§ Assigned task
Of the lines in the data below, count the ones holding the string "hardware", and answer with that number only.

§ Exercise data
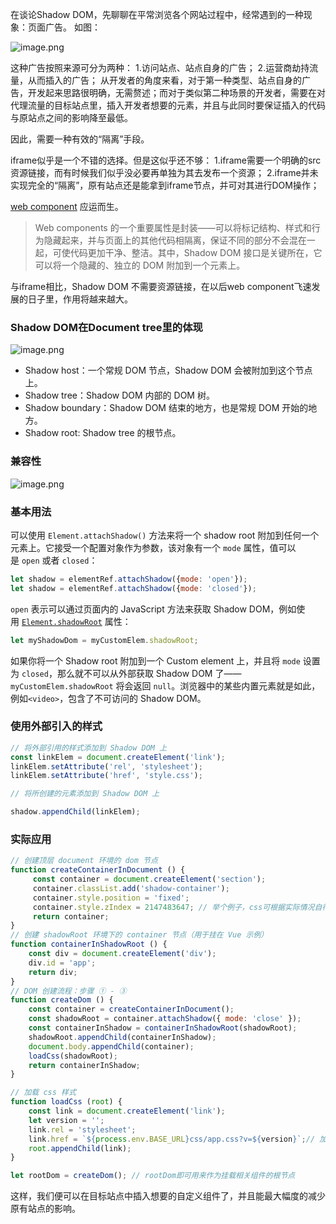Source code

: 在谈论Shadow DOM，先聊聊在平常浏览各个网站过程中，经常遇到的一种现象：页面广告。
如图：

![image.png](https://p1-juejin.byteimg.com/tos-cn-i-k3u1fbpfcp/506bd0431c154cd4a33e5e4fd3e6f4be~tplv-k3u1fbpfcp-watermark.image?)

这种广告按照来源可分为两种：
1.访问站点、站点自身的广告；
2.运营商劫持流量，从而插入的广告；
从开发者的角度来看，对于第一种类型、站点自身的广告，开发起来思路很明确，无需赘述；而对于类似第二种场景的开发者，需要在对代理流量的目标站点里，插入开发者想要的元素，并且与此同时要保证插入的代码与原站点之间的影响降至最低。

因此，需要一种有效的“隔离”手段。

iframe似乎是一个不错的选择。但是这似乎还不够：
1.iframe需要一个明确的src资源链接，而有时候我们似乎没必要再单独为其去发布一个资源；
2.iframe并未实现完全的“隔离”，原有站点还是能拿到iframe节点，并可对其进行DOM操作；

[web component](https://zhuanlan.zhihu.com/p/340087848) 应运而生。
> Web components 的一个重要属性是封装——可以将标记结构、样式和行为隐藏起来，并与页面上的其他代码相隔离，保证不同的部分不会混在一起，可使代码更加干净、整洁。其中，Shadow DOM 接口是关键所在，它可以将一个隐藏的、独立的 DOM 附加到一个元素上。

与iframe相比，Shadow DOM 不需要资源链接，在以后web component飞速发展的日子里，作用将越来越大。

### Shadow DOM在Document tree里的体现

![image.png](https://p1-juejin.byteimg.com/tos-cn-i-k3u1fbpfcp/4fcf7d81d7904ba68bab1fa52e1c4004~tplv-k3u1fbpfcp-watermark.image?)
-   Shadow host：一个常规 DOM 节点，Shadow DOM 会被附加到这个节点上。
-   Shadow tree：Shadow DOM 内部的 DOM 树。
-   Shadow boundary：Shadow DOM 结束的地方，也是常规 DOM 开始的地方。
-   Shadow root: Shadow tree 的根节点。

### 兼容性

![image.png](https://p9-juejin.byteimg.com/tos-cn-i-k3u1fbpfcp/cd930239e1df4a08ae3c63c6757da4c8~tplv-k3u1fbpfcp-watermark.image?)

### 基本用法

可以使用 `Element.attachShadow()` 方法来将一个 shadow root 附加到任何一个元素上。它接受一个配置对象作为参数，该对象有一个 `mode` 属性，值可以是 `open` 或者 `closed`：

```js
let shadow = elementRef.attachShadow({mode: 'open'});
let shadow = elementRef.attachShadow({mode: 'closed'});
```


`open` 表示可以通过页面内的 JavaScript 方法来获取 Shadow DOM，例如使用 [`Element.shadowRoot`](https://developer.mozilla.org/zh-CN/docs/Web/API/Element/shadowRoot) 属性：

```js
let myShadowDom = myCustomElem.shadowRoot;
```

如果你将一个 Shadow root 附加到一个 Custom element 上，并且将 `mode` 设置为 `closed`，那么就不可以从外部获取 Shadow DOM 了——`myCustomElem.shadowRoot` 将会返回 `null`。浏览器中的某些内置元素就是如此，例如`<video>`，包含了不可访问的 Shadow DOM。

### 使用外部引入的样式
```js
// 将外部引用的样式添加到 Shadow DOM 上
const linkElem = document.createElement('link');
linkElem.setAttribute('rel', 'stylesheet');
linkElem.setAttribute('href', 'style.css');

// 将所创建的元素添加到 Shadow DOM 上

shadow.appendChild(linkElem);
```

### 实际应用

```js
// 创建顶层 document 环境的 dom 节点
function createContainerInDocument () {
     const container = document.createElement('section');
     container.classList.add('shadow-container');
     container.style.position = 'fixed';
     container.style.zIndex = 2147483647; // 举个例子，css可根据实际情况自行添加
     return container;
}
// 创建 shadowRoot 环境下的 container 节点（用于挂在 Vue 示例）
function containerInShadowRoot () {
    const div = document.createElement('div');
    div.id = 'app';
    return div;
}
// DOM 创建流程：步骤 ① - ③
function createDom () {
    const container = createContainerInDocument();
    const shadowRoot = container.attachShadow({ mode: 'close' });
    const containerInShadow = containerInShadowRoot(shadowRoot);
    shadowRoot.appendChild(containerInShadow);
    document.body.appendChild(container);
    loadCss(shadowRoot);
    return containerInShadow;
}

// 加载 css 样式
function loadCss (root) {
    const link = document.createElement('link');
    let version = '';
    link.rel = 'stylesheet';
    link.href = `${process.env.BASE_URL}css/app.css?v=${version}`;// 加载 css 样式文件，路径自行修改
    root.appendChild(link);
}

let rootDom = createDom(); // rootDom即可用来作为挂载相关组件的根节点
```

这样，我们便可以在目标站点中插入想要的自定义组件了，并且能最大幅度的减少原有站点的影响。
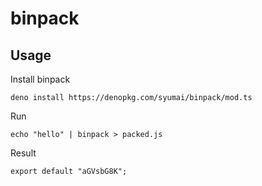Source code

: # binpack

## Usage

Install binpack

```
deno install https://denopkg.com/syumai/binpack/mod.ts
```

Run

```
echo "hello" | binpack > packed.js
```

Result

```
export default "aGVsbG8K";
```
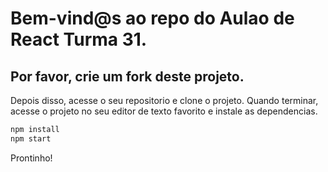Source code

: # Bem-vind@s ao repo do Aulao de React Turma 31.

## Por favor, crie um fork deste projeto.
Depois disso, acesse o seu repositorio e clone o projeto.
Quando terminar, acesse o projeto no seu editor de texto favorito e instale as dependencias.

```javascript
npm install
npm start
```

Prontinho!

...

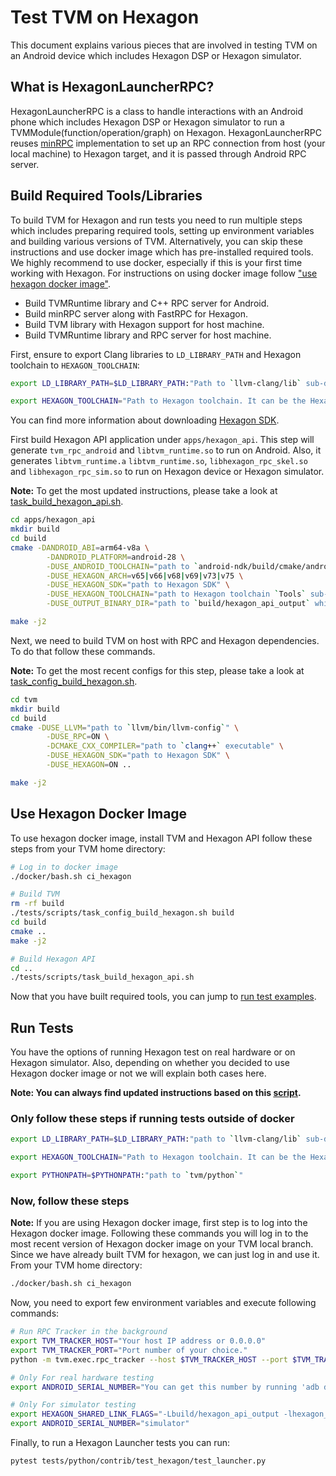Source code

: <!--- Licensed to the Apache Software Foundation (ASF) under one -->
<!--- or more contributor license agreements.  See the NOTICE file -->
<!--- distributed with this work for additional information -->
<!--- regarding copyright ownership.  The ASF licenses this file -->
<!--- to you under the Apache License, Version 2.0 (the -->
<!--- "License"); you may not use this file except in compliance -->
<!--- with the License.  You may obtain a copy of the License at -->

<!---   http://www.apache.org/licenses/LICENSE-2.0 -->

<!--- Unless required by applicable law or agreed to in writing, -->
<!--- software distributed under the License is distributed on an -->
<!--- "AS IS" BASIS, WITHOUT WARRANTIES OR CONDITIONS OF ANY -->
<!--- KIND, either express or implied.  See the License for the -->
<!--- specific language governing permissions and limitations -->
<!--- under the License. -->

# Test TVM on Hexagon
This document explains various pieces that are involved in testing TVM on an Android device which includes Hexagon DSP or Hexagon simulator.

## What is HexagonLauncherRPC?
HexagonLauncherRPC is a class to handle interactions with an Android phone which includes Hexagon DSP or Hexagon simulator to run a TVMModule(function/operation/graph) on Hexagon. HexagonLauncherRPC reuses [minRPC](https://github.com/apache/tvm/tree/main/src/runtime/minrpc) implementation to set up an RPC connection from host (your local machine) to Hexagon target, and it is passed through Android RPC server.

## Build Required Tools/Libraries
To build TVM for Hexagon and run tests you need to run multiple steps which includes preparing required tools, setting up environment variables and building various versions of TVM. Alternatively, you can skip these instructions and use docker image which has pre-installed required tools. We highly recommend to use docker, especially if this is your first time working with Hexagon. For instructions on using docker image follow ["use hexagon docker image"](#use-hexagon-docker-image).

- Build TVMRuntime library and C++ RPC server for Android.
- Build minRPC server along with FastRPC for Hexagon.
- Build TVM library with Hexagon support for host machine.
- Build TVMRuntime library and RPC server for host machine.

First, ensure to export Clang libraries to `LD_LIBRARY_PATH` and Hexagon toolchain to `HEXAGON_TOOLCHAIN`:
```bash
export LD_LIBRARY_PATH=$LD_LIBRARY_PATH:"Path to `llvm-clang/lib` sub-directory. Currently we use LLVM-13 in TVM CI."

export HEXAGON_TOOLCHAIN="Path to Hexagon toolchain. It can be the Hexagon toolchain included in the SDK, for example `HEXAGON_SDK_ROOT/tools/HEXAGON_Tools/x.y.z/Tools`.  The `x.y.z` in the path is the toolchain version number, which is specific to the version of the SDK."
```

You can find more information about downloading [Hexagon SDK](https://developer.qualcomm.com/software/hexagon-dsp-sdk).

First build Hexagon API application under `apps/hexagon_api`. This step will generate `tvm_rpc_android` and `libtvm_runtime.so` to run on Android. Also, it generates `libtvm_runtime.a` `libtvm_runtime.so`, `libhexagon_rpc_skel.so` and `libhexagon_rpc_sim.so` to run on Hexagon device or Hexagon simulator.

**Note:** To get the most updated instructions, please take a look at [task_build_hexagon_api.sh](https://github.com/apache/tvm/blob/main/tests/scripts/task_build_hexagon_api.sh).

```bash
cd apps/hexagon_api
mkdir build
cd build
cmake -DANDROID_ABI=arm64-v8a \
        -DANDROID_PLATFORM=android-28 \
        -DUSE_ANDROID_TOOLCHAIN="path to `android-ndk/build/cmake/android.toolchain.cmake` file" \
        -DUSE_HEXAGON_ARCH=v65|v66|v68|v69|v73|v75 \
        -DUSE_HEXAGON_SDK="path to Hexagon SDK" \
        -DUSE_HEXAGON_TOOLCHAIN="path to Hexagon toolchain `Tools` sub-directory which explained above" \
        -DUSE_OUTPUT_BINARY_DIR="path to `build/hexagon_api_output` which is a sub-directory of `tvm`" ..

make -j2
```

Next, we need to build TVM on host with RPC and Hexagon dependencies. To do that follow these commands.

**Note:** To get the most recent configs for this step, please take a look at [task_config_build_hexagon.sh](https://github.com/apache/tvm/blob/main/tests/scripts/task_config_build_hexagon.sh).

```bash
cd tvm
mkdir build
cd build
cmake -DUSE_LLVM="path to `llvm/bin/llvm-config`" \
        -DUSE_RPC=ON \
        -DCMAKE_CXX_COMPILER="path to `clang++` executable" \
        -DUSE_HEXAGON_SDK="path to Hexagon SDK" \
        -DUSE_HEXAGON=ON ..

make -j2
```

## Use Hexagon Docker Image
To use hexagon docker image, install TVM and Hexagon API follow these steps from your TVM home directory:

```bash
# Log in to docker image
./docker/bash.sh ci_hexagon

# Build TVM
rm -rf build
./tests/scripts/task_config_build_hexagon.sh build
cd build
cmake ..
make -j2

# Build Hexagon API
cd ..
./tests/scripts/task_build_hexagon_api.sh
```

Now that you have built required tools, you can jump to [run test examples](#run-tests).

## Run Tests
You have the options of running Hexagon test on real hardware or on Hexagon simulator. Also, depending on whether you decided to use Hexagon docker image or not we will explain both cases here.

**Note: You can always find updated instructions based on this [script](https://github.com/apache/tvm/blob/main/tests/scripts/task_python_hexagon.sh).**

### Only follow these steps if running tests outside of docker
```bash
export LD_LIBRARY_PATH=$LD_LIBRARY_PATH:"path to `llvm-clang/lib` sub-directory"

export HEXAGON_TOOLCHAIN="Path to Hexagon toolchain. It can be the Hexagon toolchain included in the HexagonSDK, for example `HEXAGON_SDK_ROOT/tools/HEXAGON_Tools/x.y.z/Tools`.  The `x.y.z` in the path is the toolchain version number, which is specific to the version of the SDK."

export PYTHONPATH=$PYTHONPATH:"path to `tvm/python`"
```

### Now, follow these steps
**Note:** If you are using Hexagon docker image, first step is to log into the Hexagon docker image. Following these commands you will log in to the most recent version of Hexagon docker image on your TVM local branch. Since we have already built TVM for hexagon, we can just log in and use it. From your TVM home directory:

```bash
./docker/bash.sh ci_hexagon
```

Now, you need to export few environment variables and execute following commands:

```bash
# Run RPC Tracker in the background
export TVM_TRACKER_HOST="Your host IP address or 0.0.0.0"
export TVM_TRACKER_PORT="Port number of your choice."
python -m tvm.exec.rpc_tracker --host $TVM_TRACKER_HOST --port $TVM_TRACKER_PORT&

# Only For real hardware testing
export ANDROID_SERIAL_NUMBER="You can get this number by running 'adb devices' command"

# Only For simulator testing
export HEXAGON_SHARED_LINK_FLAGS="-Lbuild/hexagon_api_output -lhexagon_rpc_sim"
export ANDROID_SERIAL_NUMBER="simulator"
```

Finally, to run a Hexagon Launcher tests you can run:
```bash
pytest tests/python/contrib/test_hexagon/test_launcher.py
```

§ Exercise output
2